Tuesday, 3 February 2009
Why Don't More Animals Change Their Sex?
Zoe Brain
That's the title of an article from Yale University:
http://aebrain.blogspot.com/2009/02/why-dont-more-animals-change-their-sex.html So, why is sex change so rare? And, why does one species of fish reproduce strictly as separate sexes, while another very closely related species flexibly changes sex?
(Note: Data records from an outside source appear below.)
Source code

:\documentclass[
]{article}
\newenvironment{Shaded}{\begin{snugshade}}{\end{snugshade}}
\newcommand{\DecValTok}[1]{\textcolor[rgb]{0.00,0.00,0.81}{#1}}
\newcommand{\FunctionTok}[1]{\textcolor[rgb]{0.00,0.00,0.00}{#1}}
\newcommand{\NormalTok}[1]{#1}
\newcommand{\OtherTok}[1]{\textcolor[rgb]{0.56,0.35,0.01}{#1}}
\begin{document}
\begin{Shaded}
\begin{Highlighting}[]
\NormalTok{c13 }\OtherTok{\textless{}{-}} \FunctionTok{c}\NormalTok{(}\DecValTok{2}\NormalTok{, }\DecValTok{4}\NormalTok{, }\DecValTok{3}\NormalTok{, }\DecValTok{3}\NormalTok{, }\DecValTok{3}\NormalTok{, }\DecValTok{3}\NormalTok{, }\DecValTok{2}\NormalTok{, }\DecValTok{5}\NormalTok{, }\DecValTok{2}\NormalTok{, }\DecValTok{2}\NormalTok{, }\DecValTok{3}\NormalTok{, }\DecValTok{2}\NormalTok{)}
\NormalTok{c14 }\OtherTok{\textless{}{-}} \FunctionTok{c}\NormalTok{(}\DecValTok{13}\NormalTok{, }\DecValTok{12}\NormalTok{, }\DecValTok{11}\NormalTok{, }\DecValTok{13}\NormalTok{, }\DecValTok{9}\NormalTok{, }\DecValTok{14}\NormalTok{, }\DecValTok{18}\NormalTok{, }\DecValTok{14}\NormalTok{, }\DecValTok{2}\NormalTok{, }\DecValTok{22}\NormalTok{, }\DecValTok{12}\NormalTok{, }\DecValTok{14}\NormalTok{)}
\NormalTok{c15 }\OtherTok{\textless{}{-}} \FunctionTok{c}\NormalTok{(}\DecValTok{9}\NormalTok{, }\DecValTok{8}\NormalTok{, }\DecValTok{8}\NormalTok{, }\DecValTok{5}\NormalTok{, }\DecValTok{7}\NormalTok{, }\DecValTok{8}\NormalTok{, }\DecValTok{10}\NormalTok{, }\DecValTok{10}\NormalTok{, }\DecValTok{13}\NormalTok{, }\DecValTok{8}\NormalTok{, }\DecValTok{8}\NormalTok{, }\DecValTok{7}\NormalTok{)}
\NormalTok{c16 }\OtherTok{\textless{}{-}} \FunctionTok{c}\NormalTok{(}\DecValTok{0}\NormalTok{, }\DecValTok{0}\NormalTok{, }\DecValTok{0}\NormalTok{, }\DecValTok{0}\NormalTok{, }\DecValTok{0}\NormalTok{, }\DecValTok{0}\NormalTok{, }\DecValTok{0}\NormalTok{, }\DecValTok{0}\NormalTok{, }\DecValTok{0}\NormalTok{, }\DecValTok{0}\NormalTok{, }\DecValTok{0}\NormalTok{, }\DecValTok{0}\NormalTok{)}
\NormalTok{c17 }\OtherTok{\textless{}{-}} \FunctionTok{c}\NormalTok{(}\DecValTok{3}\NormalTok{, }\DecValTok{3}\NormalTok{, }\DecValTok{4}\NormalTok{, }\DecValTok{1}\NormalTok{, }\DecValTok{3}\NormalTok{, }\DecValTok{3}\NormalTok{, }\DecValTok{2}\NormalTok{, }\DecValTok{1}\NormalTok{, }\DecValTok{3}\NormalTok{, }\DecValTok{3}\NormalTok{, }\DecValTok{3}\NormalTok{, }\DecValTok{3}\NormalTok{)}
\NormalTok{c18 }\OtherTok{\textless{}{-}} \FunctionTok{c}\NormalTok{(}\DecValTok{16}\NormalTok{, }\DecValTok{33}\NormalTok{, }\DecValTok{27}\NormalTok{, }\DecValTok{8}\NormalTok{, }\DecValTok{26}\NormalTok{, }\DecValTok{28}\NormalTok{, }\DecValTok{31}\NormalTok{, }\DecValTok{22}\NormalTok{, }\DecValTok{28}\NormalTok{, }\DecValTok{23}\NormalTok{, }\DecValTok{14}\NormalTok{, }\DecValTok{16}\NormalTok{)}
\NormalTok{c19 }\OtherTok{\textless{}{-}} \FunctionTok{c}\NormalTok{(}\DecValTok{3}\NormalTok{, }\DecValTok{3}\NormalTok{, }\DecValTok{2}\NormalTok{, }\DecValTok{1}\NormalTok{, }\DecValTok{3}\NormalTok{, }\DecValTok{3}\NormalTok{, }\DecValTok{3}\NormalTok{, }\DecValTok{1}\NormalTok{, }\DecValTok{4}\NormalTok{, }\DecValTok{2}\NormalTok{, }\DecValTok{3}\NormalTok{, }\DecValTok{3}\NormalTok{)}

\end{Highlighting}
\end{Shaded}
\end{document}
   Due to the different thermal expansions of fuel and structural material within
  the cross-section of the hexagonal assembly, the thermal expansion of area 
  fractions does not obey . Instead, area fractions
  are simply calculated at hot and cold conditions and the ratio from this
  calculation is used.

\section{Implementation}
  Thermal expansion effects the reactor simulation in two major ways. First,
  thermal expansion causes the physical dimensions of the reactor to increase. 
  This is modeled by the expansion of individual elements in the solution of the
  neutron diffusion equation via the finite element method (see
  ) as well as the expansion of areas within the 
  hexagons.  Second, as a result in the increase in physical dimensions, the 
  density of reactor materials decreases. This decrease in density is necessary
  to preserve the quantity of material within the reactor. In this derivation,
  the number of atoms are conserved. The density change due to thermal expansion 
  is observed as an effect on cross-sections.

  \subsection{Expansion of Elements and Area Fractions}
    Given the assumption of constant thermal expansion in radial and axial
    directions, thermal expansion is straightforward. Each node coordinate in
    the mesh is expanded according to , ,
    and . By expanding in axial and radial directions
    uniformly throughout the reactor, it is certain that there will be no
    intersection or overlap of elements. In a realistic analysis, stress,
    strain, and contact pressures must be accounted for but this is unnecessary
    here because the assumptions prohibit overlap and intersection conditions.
The capability is there, buried in our genes. Well, buried in my genes, anyway. It appears that my body attempted to do this, but of course the change was very incomplete. Rather from being from a fully functional male to fully functional female, it was from somewhat dysfunctional and infertile pseudo-male to a functional but sterile pseudo-female. I'm speaking biologically here, not psychologically. My mind has always been female, but that's an irrelevancy. So I could be considered a transitional variety, not 100% successful as either sex (biologically speaking), yet functional enough, barely, just, not merely to survive but to reproduce. That's good enough for Evolution, a C- is as good as an A+ here. My work has also helped save tens of thousands of lives, so even if I didn't have children, having someone with my talents being thrown up occasionally would be good for the species as a whole. Objectively, I'm an asset to humanity, no matter how many Torr the situation would suck on a personal level.